Each of the players have been ranked in the top 50 in the world across the past decade and despite several of their matches being deemed suspicious, all have been allowed to continue competing.

The TIU is a joint initiative of the Grand Slam Board, the International Tennis Federation (ITF), the ATP World Tour and the Women’s Tennis Association.

The investigation, which focuses on men’s tennis, is centered on leaked documents from the sport while analysis of betting activity on 26,000 matches has been carried out.

It stems from the ITU investigating suspicious betting activity related to a game between Russia’s Nikolay Davydenko and Argentina’s Martin Vassallo Arguello in Sopot in 2007.

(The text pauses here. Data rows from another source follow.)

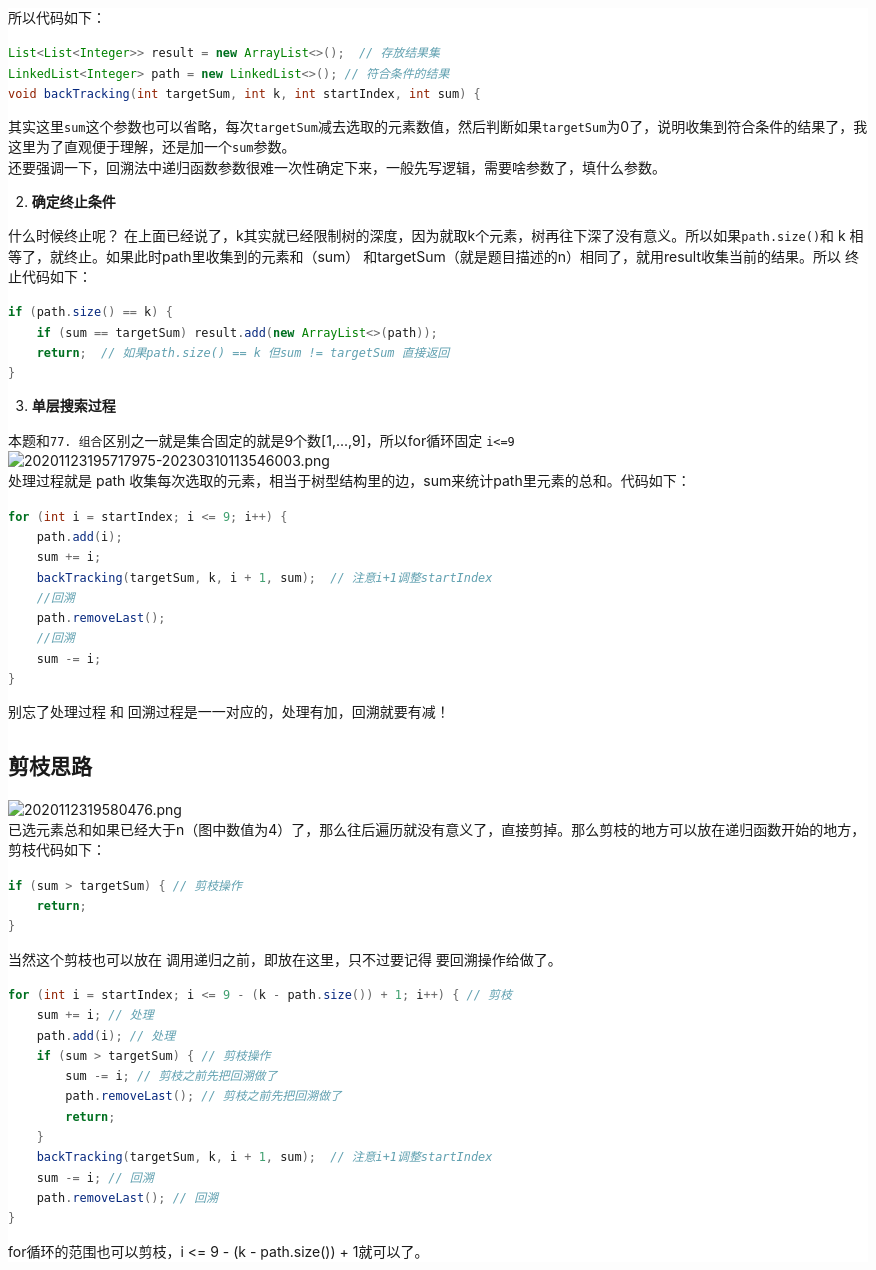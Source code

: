 所以代码如下：
```java
List<List<Integer>> result = new ArrayList<>();  // 存放结果集
LinkedList<Integer> path = new LinkedList<>(); // 符合条件的结果
void backTracking(int targetSum, int k, int startIndex, int sum) {
```
其实这里`sum`这个参数也可以省略，每次`targetSum`减去选取的元素数值，然后判断如果`targetSum`为0了，说明收集到符合条件的结果了，我这里为了直观便于理解，还是加一个`sum`参数。<br />还要强调一下，回溯法中递归函数参数很难一次性确定下来，一般先写逻辑，需要啥参数了，填什么参数。

2. **确定终止条件**

什么时候终止呢？  在上面已经说了，k其实就已经限制树的深度，因为就取k个元素，树再往下深了没有意义。所以如果`path.size()`和 k 相等了，就终止。如果此时path里收集到的元素和（sum） 和targetSum（就是题目描述的n）相同了，就用result收集当前的结果。所以 终止代码如下：
```java
if (path.size() == k) {
    if (sum == targetSum) result.add(new ArrayList<>(path));
    return;  // 如果path.size() == k 但sum != targetSum 直接返回
}
```

3. **单层搜索过程**

本题和`77. 组合`区别之一就是集合固定的就是9个数[1,...,9]，所以for循环固定 `i<=9`<br />![20201123195717975-20230310113546003.png](https://cdn.nlark.com/yuque/0/2023/png/32832913/1686404386563-726f40a4-1c77-4a7c-8116-f72c74f1c6ff.png#averageHue=%23f7f6f6&clientId=u01470f95-e50c-4&from=paste&height=894&id=u989b79eb&originHeight=1046&originWidth=2026&originalType=binary&ratio=1.1699999570846558&rotation=0&showTitle=false&size=223212&status=done&style=none&taskId=u254c9b54-801b-4cf3-a2f4-c7669ca042e&title=&width=1731.6239951395212)<br />处理过程就是 path 收集每次选取的元素，相当于树型结构里的边，sum来统计path里元素的总和。代码如下：
```java
for (int i = startIndex; i <= 9; i++) {
    path.add(i);
    sum += i;
    backTracking(targetSum, k, i + 1, sum);  // 注意i+1调整startIndex
    //回溯
    path.removeLast();
    //回溯
    sum -= i;
}
```
别忘了处理过程 和 回溯过程是一一对应的，处理有加，回溯就要有减！
<a name="W8IlE"></a>
## 剪枝思路
![2020112319580476.png](https://cdn.nlark.com/yuque/0/2023/png/32832913/1686404634621-2f66a7a7-9e3a-4000-9352-3a7eecb35233.png#averageHue=%23f6f6f6&clientId=u01470f95-e50c-4&from=paste&height=863&id=u4071ba6a&originHeight=1010&originWidth=2018&originalType=binary&ratio=1.1699999570846558&rotation=0&showTitle=false&size=242374&status=done&style=none&taskId=uece04b44-2b8f-4d01-abd6-745c369044d&title=&width=1724.7863880511125)<br />已选元素总和如果已经大于n（图中数值为4）了，那么往后遍历就没有意义了，直接剪掉。那么剪枝的地方可以放在递归函数开始的地方，剪枝代码如下：
```java
if (sum > targetSum) { // 剪枝操作
    return;
}
```
当然这个剪枝也可以放在 调用递归之前，即放在这里，只不过要记得 要回溯操作给做了。
```java
for (int i = startIndex; i <= 9 - (k - path.size()) + 1; i++) { // 剪枝
    sum += i; // 处理
    path.add(i); // 处理
    if (sum > targetSum) { // 剪枝操作
        sum -= i; // 剪枝之前先把回溯做了
        path.removeLast(); // 剪枝之前先把回溯做了
        return;
    }
    backTracking(targetSum, k, i + 1, sum);  // 注意i+1调整startIndex
    sum -= i; // 回溯
    path.removeLast(); // 回溯
}
```
for循环的范围也可以剪枝，i <= 9 - (k - path.size()) + 1就可以了。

Despite both players being cleared, the enquiry is claimed to have looked into the betting patterns of gamblers, linked to particular players, with matches involving 28 players flagged to the authorities as requiring investigation.

It followed evidence of betting syndicates in Russia and Italy, and tennis authorities have been accused of not following up on the findings.

Following his first round match at the Australian Open, defending champion Novak Djokovic revealed he had previously been approached to fix a first round match of a tournament in 2007.

The Serbian, who has 10 Grand Slam titles, was reportedly offered $200,000 (£140,000/€184,000) ahead of the competition in Saint Petersburg but stated the proposal was immediately dismissed.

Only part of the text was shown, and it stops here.